The Blue Voice ponders Jerry Brown, radical politics on both sides of the spectrum, civil liberties, and more in a thoughtful post.

They quote from an interview Jerry Brown did with The Progressive in 1995. Brown makes a crucial point, that militia anger is based on real grievances. The Blue Voice thinks Brown misses the dangerous far-right implications of militias (substitute “teabaggers” for “militias” and you’re in 2009, not 1995) but I think they miss that the militia anger and rage is based authentic, grassroots issues.

Q: Do you fear the far-right agenda?

Brown: I don’t know about the far-right agenda. It’s the survival agenda of the incumbents that I’m most concerned about. The militias are going in there and calling attention to the dangerous power-grab of the state. What do you have? You have the ACLU and the NRA, two groups that are not viewed by the establishment very seriously. So The New York Times did a piece comparing the militias to the Black Panthers, not ever drawing the conclusion that they both were talking about excess oppressive practices by the government. They drew the conclusion that, well, the Panthers were wacky, and now the militias are wacky. The Panthers committed crimes, but that doesn’t mean that they weren’t speaking from an authentic community and speaking heroically in many, many instances. And all these militia people are marching around because they think the state has been taken over. If you really look at it, the United States has certainly been submerged in a transnational system where one-person-one-vote or the checks-and-balances as envisioned by the founders in the Federalist Papers barely exist.

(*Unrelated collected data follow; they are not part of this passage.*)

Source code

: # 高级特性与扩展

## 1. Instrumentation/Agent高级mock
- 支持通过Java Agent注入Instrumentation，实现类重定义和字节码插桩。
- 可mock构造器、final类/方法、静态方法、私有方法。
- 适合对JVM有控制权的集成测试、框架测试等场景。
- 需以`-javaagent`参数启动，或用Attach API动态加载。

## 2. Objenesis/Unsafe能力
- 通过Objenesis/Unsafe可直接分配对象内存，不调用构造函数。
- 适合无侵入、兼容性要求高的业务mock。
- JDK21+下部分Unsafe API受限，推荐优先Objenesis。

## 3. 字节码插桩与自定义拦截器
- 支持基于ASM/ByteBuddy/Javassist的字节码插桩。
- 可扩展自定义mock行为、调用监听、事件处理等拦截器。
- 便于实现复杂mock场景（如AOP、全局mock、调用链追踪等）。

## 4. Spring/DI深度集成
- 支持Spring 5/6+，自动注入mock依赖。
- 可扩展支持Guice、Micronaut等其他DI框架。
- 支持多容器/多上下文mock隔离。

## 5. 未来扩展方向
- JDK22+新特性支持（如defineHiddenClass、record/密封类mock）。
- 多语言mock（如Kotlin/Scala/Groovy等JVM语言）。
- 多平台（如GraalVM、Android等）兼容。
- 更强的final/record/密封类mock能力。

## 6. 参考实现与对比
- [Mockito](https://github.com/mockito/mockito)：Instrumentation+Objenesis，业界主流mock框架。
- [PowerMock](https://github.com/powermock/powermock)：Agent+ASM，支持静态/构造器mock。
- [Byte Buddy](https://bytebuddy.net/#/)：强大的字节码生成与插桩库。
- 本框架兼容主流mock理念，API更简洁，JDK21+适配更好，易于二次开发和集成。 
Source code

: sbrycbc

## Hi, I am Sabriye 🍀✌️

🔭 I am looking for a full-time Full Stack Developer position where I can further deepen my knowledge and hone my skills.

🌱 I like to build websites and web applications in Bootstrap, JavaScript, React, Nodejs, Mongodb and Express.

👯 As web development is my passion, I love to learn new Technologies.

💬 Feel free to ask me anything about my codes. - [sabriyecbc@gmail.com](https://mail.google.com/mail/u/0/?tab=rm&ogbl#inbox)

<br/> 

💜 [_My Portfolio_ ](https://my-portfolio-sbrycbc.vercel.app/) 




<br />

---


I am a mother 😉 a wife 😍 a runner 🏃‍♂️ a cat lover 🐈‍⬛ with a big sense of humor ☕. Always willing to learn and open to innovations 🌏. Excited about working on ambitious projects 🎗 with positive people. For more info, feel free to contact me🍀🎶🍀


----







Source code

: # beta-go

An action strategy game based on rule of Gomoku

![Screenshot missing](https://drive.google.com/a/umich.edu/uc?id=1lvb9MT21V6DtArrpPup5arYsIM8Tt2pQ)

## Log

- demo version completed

Here’s one place where I wonder if Brown was taking the problem of far-right extremist politics seriously enough. But in the context, he was pointing to the civil-liberties concerns that concerned him and citing the diversity of criticisms in the same way that Glenn Greenwald often does. I would prefer to see these kinds of analyses be more specific about the distinctive and limited nature of far-right arguments that momentarily overlap with civil-liberties concerns.

I’m a whole lot more concerned about liberals and progressives standing mute as Obama’s policies consistently favor the banking elite to the detriment of the rest of us than about whether some teabaggers are racist. The left needs to make a concerted effort to listen to the issues teabaggers are talking about (rather than insult them and think they’re clever for doing so) then present a coherent and genuine plan to move them away from the right. Otherwise they will stay on the right. And the left will continue to dwindle in power and influence.

Someone, probably fairly soon, will harness all that growing populist anger. Currently, liberals especially are siding with and defending Obama while populist rage at the banksters grows. This is shortsighted and delusional. If we on the left want to win, we need to harness that growing anger and make it ours. And to find common ground with those on the right who we agree with on specific issues.